6 Das Ausbleiben einer Antwort auf die von der Kommission gestellten Fragen innerhalb einer angemessenen Frist hat der Kommission die Erfüllung ihrer Aufgabe erschwert und stellt deshalb einen Verstoß gegen die in Artikel 5 EWG-Vertrag niedergelegte Mitwirkungspflicht dar.
7 Die Beklagte bestreitet nicht den Vorwurf der Kommission, daß das Gesetz Nr. 1809/88 dadurch gegen Artikel 30 EWG-Vertrag verstößt, daß es als Voraussetzung für die Zulassung elektronischer Registrierkassen durch die griechischen Behörden verlangt, daß der im Inland erzielte Mehrwert mindestens 35 % der Kosten des betreffenden Geräts beträgt. Erst nach Ablauf der in der mit Gründen versehenen Stellungnahme gesetzten Frist wurde ein Gesetz erlassen, mit dem der Verstoß abgestellt wurde.

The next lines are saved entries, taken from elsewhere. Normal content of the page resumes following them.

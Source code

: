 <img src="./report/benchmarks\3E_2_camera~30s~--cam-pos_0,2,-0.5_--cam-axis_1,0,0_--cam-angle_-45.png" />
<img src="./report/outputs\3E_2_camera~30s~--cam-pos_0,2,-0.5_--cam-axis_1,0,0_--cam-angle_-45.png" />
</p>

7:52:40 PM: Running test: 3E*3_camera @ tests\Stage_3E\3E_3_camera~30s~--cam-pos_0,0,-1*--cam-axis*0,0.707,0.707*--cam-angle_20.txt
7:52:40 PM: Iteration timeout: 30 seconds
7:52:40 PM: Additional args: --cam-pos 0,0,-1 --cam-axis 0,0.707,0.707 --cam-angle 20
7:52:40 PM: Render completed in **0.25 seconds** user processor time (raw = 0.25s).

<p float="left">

8 Daraus folgt, daß die Griechische Republik dadurch gegen ihre Verpflichtungen aus den Artikeln 5 und 30 EWG-Vertrag verstoßen hat, daß sie der Kommission die von ihr verlangten Auskünfte nicht erteilt und den Unternehmen vorgeschrieben hat, ausschließlich elektronische Registrierkassen zu kaufen, bei deren Herstellung ein in Griechenland erzielter Mehrwert von mindestens 35 % angefallen ist.
Kosten
9 Nach Artikel 69 § 2 der Verfahrensordnung ist die unterliegende Partei zur Tragung der Kosten zu verurteilen. Da die Griechische Republik mit ihrem Vorbringen unterlegen ist, sind ihr die Kosten aufzuerlegen.
Aus diesen Gründen
hat
DER GERICHTSHOF
für Recht erkannt und entschieden:
1) Die Griechische Republik hat dadurch gegen ihre Verpflichtungen aus den Artikeln 5 und 30 EWG-Vertrag verstoßen, daß sie der Kommission die von ihr verlangten Auskünfte nicht erteilt und den Unternehmen vorgeschrieben hat, ausschließlich elektronische Registrierkassen zu kaufen, bei deren Herstellung ein in Griechenland erzielter Mehrwert von mindestens 35 % angefallen ist.
2) Die Griechische Republik trägt die Kosten des Verfahrens.